Not further information as yet.

# Excel Import

## Example Program

The following code imports an Excel file (in the appropriate structure) and processes it. The data are then exported to a file in JSON API format. *Note: The logging is not needed.*

```
import logging
log = logging.basicConfig(level=logging.INFO)

import json
from usdm_excel import USDMExcel

excel = USDMExcel("source_data/simple_1.xlsx")
with open('source_data/simple_1.json', 'w', encoding='utf-8') as f:
  f.write(json.dumps(json.loads(excel.to_json()), indent=2))
```

## Format of Workbook

### General

#### Sheets

The workbook consists of several sheets each with a dedicated purpose. All sheets must be present.

- Study sheet
- Study Identifiers sheet
- Study Design sheet
- one or more Timeline sheets
- Study Design Indications and Interventions sheet
- Study Design Populations sheet
- Study Design Objectives and Endpoints sheet
- Study Design Estimands sheet
- Study Design Procedures sheet
- Study Design Encounters sheet
- Study Design Elements sheet
- Configuration sheet

The content of each sheet is described below. Example workbooks can be found in the [CDISC Reference Architecture repo](https://github.com/cdisc-org/DDF-RA/tree/sprint-11/Deliverables/IG/examples). *Note: the link above points to the sprint 11 branch. This will be merged into the main branch prior to public review.*

#### CDISC Terminology

For those cells where CDISC codes are used the user can enter either the CDISC C Code, for example `C15602`, the CDISC submission value, for example `PHASE III TRIAL`, or the preferred term, for example `Phase III Trial`

#### External Terminology

For those cells where external CT is referenced the user can enter code in the form `<code system>: <code> = <decode>`. For example `SPONSOR: A = decode 1, SPONSOR: B = decode 2`.

### Identifiers and Cross References

Some content defined within the sheets contain unique identifiers such that the content can be cross referenced in other sheets. This is done so as to link content or expand definitions. Identifiers are simple strings that need to be unique within the workbook. There is a single definition and one or more cross references.

### Study Sheet

#### Sheet Name

`study`

#### Sheet Contents

The study sheet consists of two parts, the upper section for those single values and then a section for the potentially repeating protocol version informaion

For the single values, the keyword is in column A while the value is in column B. The order of the fields cannot be changed.
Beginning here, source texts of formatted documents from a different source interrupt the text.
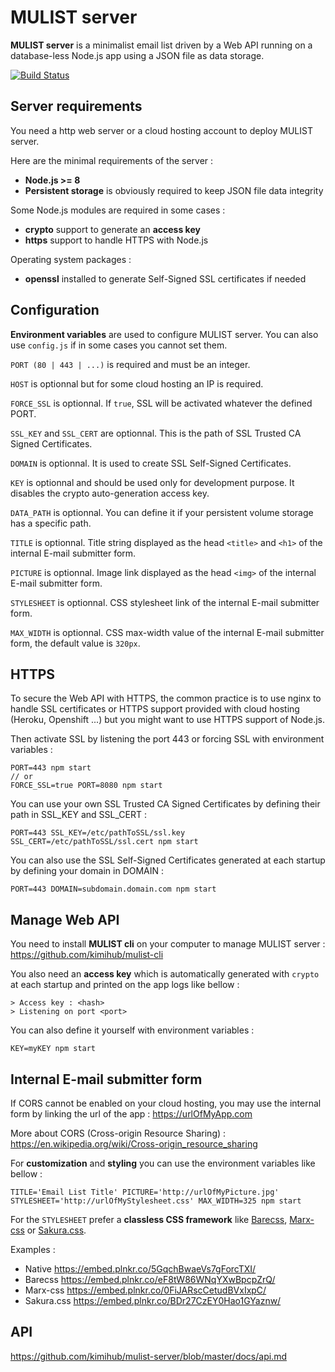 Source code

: #   MULIST server

**MULIST server** is a minimalist email list driven by a Web API running on a database-less Node.js app using a JSON file as data storage.

[![Build Status](https://travis-ci.org/kimihub/mulist-server.svg?branch=master)](https://travis-ci.org/kimihub/mulist-server)

## Server requirements

You need a http web server or a cloud hosting account to deploy MULIST server.

Here are the minimal requirements of the server :

- **Node.js >= 8**
- **Persistent storage** is obviously required to keep JSON file data integrity

Some Node.js modules are required in some cases :
- **crypto** support to generate an **access key**
- **https** support to handle HTTPS with Node.js

Operating system packages :
- **openssl** installed to generate Self-Signed SSL certificates if needed

## Configuration

**Environment variables** are used to configure MULIST server. You can also use `config.js` if in some cases you cannot set them.

`PORT (80 | 443 | ...)` is required and must be an integer.

`HOST` is optionnal but for some cloud hosting an IP is required.

`FORCE_SSL` is optionnal. If `true`, SSL will be activated whatever the defined PORT.

`SSL_KEY` and `SSL_CERT` are optionnal. This is the path of SSL Trusted CA Signed Certificates.

`DOMAIN` is optionnal. It is used to create SSL Self-Signed Certificates.

`KEY` is optionnal and should be used only for development purpose. It disables the crypto auto-generation access key.

`DATA_PATH` is optionnal. You can define it if your persistent volume storage has a specific path.

`TITLE` is optionnal. Title string displayed as the head `<title>` and `<h1>` of the internal E-mail submitter form.

`PICTURE` is optionnal. Image link displayed as the head `<img>` of the internal E-mail submitter form.

`STYLESHEET` is optionnal. CSS stylesheet link of the internal E-mail submitter form.

`MAX_WIDTH` is optionnal. CSS max-width value of the internal E-mail submitter form, the default value is `320px`.

## HTTPS

To secure the Web API with HTTPS, the common practice is to use nginx to handle SSL certificates or HTTPS support provided with cloud hosting (Heroku, Openshift ...) but you might want to use HTTPS support of Node.js.

Then activate SSL by listening the port 443 or forcing SSL with environment variables :

    PORT=443 npm start
    // or
    FORCE_SSL=true PORT=8080 npm start


You can use your own SSL Trusted CA Signed Certificates by defining their path in SSL_KEY and SSL_CERT :

    PORT=443 SSL_KEY=/etc/pathToSSL/ssl.key SSL_CERT=/etc/pathToSSL/ssl.cert npm start
    

You can also use the SSL Self-Signed Certificates generated at each startup by defining your domain in DOMAIN :

    PORT=443 DOMAIN=subdomain.domain.com npm start

## Manage Web API

You need to install **MULIST cli** on your computer to manage MULIST server : https://github.com/kimihub/mulist-cli

You also need an **access key** which is automatically generated with `crypto` at each startup and printed on the app logs like bellow :

    > Access key : <hash>
    > Listening on port <port>

You can also define it yourself with environment variables :

    KEY=myKEY npm start

## Internal E-mail submitter form

If CORS cannot be enabled on your cloud hosting, you may use the internal form by linking the url of the app : https://urlOfMyApp.com

More about CORS (Cross-origin Resource Sharing) : https://en.wikipedia.org/wiki/Cross-origin_resource_sharing

For **customization** and **styling** you can use the environment variables like bellow :

    TITLE='Email List Title' PICTURE='http://urlOfMyPicture.jpg' STYLESHEET='http://urlOfMyStylesheet.css' MAX_WIDTH=325 npm start

For the `STYLESHEET` prefer a **classless CSS framework** like [Barecss](http://barecss.com/), [Marx-css](https://mblode.github.io/marx/) or [Sakura.css](https://oxal.org/projects/sakura/).

Examples :
- Native https://embed.plnkr.co/5GqchBwaeVs7gForcTXI/
- Barecss https://embed.plnkr.co/eF8tW86WNqYXwBpcpZrQ/
- Marx-css https://embed.plnkr.co/0FiJARscCetudBVxIxpC/
- Sakura.css https://embed.plnkr.co/BDr27CzEY0Hao1GYaznw/

## API

https://github.com/kimihub/mulist-server/blob/master/docs/api.md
| Row | Row Name | Description | Format and Values |
| :--- | :--- | :--- | :--- |
| 1 | studyTitle | The study title | Text string |
| 2 | studyVersion | String version | Text string |
| 3 | studyType | The study type | CDISC code reference |
| 4 | studyPhase | The study phase | CDISC code reference |
| 5 | studyAcronym | The study acronym | Text string |
| 6 | studyRationale | the study rationale | Text string |
| 7 | businessTherapeuticAreas | The set of business therapuetic area codes | External CT code format. Likely filled with sponsor terms |

A header row in row 9 followed by repeating rows from row 10, containing a protocol version definition: 

| Column | Column Name | Description | Format and Values |
| :--- | :--- | :--- | :--- |
| A | briefTitle | The brief title | Text string | 
| B | officialTitle	 | The officiall title | Text string| 
| C | publicTitle	 | The public title | Text string| 
| D | scientificTitle	 | The scientific title | Text string| 
| E | protocolVersion	 | The version of the protocol | Text string | 
| F | protocolAmendment	 |The version amendment | Text string | 
| G | protocolEffectiveDate	 | Effective date of the protocol | Date field, dd/mm/yyyy | 
| H | protocolStatus | The status | CDISC code reference | 

### Study Identifiers	Sheet
	
#### Sheet Name

`studyIdentifiers`

#### Sheet Contents

A header row in row 1 followed by repeating rows from row 2, containing a study identifier: 

| Column | Column Name | Description | Format and Values |
| :--- | :--- | :--- | :--- |
| A | organisationIdentifierScheme | The scheme for the organisation identifier. | Example would be 'DUNS' |
| B | organisationIdentifier | Organisation identifier | Text string |
| C | organisationName | Organisation name | Text string |
| D | organisationType | Organisation type | CDISC code reference |
| E | studyIdentifier | The identifier for the study | Text string |
| F | organisationAddress | The organisation address | Formated using a pipe delimited - allows for commas in items within the address - form, i.e. `line|city|district|state|postal_code|<country code>`. All fields are text strings except for `<country code>`. `<country code>` is either a two or three character ISO-3166 country code. |

### Study Design sheet

#### Sheet Name

`studyDesign`

#### Sheet Contents

The study design sheet consists of two parts, the upper section for those single values and then a section for the arms and epochs.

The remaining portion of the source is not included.